JAXA’s MMX mission isn’t headed for Mars. It is instead focused on the Red Planet’s two moons, Phobos and Deimos, which may or may not be hiding the byproducts of asteroid collisions that slammed their home planet. Both moons are nearly sterile and may reveal pieces of Mars from beyond Jezero crater. Ryuki Hyodo and Tomohiro Usui of JAXA recently published a study on the upcoming mission in Science.

“We created a new category of biosignature that we can potentially find on Phobos’ surface; SHIGAI, or Sterilized and Harshly Irradiated Genes, and Ancient Imprints’,” Hyodo told SYFY WIRE. “This category only includes dead biosignatures. ‘Ancient Imprints’ includes any possible microbes and biosignatures that were extinct and fossilized on ancient Mars.”

While Phobos is closer to Mars and therefore has a better chance of having been a landing zone for ejecta, it is unlikely anything will be found alive on Phobos or Deimos because they have been sterilized by solar and cosmic radiation, so SHIGAI makes sense (“shi” also means “death” in Japanese). Any hypothetical life has probably been fossilized or at least left an imprint in the piece of Martian crust it once lived in. Recent collisions could have also sent ejecta with microbial fossils flying over to the moons of Mars, depending on where an asteroid crashed.

Liz Mars' Moon Deimos

Fossils can still decompose over millions and billions of years, as we’ve seen on Earth.
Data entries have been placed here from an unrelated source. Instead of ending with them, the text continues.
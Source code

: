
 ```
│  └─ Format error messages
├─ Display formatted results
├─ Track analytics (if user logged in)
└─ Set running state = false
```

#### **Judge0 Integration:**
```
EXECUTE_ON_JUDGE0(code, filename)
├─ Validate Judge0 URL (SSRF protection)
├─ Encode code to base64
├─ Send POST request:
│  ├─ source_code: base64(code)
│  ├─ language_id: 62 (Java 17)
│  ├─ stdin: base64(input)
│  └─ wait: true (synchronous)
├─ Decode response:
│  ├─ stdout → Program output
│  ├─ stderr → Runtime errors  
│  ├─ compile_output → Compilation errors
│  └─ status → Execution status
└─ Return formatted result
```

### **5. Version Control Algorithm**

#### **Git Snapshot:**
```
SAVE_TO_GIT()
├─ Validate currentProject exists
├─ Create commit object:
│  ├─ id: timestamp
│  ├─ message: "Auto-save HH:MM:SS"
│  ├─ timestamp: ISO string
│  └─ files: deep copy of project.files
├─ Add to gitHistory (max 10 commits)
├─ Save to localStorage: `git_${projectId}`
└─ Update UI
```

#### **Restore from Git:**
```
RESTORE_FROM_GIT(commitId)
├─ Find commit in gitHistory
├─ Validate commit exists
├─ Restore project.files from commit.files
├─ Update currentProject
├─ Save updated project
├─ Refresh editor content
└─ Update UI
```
Though neither Phobos nor Deimos experience the same geological phenomena that affect ancient things under Earth’s surface, and being sterile helps, decay from radiation is a concern. What Phobos and Deimos actually are can also give scientists insight at their chances for being wastelands of Martian debris. It would be huge if they are former pieces of Mars. If they are D-type asteroids captured by the gravity of Mars, as some suspect, they could still have pristine stuff from the birth of the solar system, even the universe.

“We need further study to answer which and what environments are favored in terms of preservation,” said Hyodo. “The depth from the surface could be an important parameter to characterize the efficiency of radiation decomposition, because if it is deep enough, the radiation cannot penetrate.”

Between Perseverance and MMX, there is no saying which mission will succeed at finding traces of Martian life (if it ever existed to begin with). What is more likely is that one mission may unearth an answer the other was seeking, and vice versa. Perseverance may be crawling around one location, but Jezero Crater is a region with many layers that resulted from billions of years of geological phenomena. If some sort of microbial life-form is fossilized there, how deep it needed to go would probably have depended on where it could escape killer radiation.

MMX may not see the surface of Mars, but on Phobos or Deimos, there could be pieces of Martian crust lying around from before the planet was irradiated to death. Where and when Martian ejecta on either moon may have come from remains unknown. There may be pieces of crust from a pre-irradiation era during which Mars is assumed to have been more like Earth. Maybe there is ejecta from deeper than Perseverance can reach. It is also possible neither mission will come across anything alive or once-alive — but you have to launch something to find out.

Hyodo sees promise in both missions. Potential evidence of life is also not the only reason for bringing back samples from a Martian moon. MMX will sample materials from Phobos to tell us whether it is a D-type asteroid or a disembodied piece of the planet.

“Perseverance can potentially find biosignatures particularly relevant to Jezero crater, if present,” he said. “From Phobos, MMX can potentially find other relevant pieces of evidence of different ages and environments of Mars. Also, Perseverance might find living organisms in Jezero crater, while MMX will focus on diverse dead remains (SHIGAI).”

If pieces of the Earth have been found on the Moon, there could be unexplored chunks of Mars on its own moons, just waiting to be found.